Two Mottos (or Mottoes)

Two Mottos (or Mottoes) 2020-01-01T11:59:41-07:00

 

The new Hale Centre Theatre in Sandy.
The Hale Centre Theatre, in Sandy, Utah, is (as I’ve said a number of times before and manifestly intend to say again) a local, state, and regional treasure.  (Photo from the Hale Centre Theatre website)

 

We’re just back from the Hale Centre Theatre in Sandy.  We went out to dinner with a group of neighbors and then on to the play, which was Seussical.  (Despite my continual anger, bitterness, cruelty, and misery, I’ve managed to hold on to a few friends.  It’s probably my wife’s doing.)

 

I read lots and lots of Dr.
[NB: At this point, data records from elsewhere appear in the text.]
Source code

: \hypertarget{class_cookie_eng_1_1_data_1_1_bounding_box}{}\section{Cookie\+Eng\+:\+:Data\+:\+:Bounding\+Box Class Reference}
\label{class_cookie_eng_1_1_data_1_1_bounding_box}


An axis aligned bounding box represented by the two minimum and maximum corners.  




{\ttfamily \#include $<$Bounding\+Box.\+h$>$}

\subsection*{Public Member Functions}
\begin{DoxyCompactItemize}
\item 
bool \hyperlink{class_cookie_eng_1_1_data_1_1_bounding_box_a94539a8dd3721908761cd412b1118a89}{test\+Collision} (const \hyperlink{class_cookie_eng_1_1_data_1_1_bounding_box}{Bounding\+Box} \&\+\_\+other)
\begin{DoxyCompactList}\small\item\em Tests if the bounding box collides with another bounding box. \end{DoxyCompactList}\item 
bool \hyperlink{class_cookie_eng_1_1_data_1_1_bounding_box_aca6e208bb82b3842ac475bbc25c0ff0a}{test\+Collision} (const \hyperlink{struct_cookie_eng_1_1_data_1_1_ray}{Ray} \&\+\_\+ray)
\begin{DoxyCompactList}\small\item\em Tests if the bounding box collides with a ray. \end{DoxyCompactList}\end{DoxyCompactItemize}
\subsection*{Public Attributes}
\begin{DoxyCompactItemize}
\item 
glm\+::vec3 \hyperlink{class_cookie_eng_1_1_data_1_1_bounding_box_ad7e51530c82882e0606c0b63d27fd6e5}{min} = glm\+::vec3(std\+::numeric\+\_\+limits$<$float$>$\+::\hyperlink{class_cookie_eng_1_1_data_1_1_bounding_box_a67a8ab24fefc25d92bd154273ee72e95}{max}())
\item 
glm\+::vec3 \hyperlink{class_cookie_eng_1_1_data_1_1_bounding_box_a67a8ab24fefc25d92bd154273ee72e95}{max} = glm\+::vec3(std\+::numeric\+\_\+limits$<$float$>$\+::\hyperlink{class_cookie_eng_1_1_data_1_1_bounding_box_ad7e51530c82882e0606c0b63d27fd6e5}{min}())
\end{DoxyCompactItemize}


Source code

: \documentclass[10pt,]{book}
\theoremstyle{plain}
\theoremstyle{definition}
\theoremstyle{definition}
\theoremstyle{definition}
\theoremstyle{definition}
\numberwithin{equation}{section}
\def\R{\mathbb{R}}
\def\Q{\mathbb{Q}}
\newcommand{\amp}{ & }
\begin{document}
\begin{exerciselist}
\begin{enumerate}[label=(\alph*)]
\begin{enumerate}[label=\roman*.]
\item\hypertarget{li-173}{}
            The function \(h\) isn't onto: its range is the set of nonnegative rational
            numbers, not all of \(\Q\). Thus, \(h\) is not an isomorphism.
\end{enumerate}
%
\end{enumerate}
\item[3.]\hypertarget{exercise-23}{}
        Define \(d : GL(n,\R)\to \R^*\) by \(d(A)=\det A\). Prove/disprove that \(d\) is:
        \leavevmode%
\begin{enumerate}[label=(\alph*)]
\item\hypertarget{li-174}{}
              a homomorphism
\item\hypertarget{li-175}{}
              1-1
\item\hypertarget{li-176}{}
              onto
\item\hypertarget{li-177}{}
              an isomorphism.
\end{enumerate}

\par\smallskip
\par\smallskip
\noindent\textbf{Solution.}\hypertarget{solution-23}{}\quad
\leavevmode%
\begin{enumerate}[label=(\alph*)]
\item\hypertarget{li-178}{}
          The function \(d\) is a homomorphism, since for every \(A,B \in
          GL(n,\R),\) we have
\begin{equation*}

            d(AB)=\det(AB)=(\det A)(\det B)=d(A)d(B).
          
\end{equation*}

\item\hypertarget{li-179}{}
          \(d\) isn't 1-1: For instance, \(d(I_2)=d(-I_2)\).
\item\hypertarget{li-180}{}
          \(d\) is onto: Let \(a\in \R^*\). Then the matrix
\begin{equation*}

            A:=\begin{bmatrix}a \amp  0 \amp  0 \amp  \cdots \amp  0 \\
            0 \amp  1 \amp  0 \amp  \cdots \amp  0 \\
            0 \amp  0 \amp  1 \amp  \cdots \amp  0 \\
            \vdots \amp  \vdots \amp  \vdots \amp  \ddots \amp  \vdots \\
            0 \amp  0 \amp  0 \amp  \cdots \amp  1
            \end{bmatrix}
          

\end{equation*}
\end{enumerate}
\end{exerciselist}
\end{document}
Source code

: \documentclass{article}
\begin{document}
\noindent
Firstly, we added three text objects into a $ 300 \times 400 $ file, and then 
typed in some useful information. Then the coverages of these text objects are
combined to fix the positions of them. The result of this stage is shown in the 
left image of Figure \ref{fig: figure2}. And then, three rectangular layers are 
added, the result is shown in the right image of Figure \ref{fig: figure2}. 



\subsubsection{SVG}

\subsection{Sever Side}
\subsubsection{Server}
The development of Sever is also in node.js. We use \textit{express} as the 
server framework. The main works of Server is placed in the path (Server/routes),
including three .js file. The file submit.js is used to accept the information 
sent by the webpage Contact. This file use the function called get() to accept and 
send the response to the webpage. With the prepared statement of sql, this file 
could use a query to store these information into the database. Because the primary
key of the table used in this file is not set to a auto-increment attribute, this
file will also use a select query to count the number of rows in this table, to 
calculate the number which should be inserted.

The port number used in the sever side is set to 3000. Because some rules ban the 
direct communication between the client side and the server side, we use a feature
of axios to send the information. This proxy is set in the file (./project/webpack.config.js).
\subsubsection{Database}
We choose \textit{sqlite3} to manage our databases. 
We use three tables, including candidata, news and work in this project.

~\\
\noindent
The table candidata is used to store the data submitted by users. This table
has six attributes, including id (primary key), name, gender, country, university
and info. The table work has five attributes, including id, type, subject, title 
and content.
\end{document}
Seuss when I was small but, somehow, I had never seen Seussical before tonight.

 

I’ll be honest:  There were stretches in the first half where I feared that I had entered Cats territory again.  But it got better, and the second half was reasonably good.  The production made excellent use of the technical capacities of the main stage, which (among other things) made some impressive acrobatics possible.

 

The real highlight of the play, for me, was Ryan Simmons as The Cat in the Hat, who is the virtually omnipresent impresario of the show.  He was astonishing.  His ad libbing interactions with the audience were hilarious, and his changes in voice were real crowd pleasers.  Much of the Hale Centre Theatre’s production of Seussical is double cast, but I’m happy to say that Ryan Simmons plays The Cat in the Hat every time.

 

The recurring line — the theme, I think it can be said — of Seussical is this:  “A person’s a person, no matter how small.”

 

It’s an authentically Seussian line, of course, and it’s apparently been somewhat controversial.  Why?  Because pro-life activists pressed it into service as an anti-abortion slogan.  (It works rather well in that context, doesn’t it?)  Apparently the author and his wife didn’t much care for his work being used in a political way — although they were both fairly left-leaning and although, after his death, she made a significant contribution to Planned Parenthood.

 

***

 

The line that I really liked from Frozen II, which we saw in Richmond, was

 

Do the next right thing.

 

That seems to me a really good candidate for someone’s life motto.  (Not mine, of course.  Mine is “Do the next angry, bitter, cruel, and miserable thing.”  Or something like that.)  I like it better, frankly, than “A person’s a person, no matter how small.”

 

“Do the next right thing” even provides a theme song for the film.